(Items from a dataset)
- - -

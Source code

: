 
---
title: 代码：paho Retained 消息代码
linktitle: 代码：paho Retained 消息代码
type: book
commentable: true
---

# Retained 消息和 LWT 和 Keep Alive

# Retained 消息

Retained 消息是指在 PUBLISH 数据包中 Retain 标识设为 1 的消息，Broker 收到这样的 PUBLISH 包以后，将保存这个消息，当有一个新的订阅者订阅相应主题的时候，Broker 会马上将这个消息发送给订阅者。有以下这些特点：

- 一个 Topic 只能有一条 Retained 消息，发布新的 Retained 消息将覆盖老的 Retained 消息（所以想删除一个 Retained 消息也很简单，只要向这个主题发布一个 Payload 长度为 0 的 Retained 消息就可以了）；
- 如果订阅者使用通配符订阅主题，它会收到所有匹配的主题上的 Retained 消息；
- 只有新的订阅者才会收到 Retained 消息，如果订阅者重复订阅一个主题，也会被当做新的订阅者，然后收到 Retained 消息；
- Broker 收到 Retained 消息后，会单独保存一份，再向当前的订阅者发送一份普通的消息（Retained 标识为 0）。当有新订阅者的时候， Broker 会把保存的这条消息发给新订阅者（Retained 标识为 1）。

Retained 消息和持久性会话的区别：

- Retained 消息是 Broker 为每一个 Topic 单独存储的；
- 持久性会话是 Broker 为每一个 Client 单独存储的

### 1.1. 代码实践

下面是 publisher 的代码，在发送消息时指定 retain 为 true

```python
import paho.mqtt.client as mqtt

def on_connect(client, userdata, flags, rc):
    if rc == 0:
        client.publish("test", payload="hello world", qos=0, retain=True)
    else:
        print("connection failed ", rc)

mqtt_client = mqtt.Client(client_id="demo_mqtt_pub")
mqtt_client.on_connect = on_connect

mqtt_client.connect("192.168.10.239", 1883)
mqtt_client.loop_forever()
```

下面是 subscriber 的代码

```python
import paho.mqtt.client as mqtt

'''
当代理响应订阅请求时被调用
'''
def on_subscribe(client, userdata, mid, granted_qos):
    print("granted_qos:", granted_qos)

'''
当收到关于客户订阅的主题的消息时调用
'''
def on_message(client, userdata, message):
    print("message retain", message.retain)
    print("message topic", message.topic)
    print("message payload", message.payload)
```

- - -

> Task directions
Please give all of the entries again, exactly as written.

> Answer section
Source code

: 
---
title: 代码：paho Retained 消息代码
linktitle: 代码：paho Retained 消息代码
type: book
commentable: true
---

# Retained 消息和 LWT 和 Keep Alive

# Retained 消息

Retained 消息是指在 PUBLISH 数据包中 Retain 标识设为 1 的消息，Broker 收到这样的 PUBLISH 包以后，将保存这个消息，当有一个新的订阅者订阅相应主题的时候，Broker 会马上将这个消息发送给订阅者。有以下这些特点：

- 一个 Topic 只能有一条 Retained 消息，发布新的 Retained 消息将覆盖老的 Retained 消息（所以想删除一个 Retained 消息也很简单，只要向这个主题发布一个 Payload 长度为 0 的 Retained 消息就可以了）；
- 如果订阅者使用通配符订阅主题，它会收到所有匹配的主题上的 Retained 消息；
- 只有新的订阅者才会收到 Retained 消息，如果订阅者重复订阅一个主题，也会被当做新的订阅者，然后收到 Retained 消息；
- Broker 收到 Retained 消息后，会单独保存一份，再向当前的订阅者发送一份普通的消息（Retained 标识为 0）。当有新订阅者的时候， Broker 会把保存的这条消息发给新订阅者（Retained 标识为 1）。

Retained 消息和持久性会话的区别：

- Retained 消息是 Broker 为每一个 Topic 单独存储的；
- 持久性会话是 Broker 为每一个 Client 单独存储的

### 1.1. 代码实践

下面是 publisher 的代码，在发送消息时指定 retain 为 true

```python
import paho.mqtt.client as mqtt

def on_connect(client, userdata, flags, rc):
    if rc == 0:
        client.publish("test", payload="hello world", qos=0, retain=True)
    else:
        print("connection failed ", rc)

mqtt_client = mqtt.Client(client_id="demo_mqtt_pub")
mqtt_client.on_connect = on_connect

mqtt_client.connect("192.168.10.239", 1883)
mqtt_client.loop_forever()
```

下面是 subscriber 的代码

```python
import paho.mqtt.client as mqtt

'''
当代理响应订阅请求时被调用
'''
def on_subscribe(client, userdata, mid, granted_qos):
    print("granted_qos:", granted_qos)

'''
当收到关于客户订阅的主题的消息时调用
'''
def on_message(client, userdata, message):
    print("message retain", message.retain)
    print("message topic", message.topic)
    print("message payload", message.payload)
```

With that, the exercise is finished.